What you need to do: If a line below contains the word "subappendices", count it; give only the total.

The data:
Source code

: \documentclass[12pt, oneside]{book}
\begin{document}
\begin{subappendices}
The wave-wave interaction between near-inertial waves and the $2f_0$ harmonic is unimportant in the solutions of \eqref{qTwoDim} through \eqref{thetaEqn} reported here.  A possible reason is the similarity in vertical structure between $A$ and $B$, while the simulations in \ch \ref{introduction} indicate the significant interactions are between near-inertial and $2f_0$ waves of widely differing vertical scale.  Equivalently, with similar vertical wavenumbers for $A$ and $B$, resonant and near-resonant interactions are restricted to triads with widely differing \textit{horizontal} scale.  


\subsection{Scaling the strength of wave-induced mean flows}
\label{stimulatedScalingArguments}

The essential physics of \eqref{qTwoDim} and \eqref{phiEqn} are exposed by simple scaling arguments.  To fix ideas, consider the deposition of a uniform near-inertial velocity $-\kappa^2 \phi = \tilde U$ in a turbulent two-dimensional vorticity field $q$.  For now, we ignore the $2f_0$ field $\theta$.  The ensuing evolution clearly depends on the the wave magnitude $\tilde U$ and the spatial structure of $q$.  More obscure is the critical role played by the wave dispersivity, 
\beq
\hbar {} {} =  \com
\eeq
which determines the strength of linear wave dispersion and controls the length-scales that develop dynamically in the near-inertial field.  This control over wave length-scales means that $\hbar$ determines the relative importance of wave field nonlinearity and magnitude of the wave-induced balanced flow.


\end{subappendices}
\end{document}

Completed exercise: 2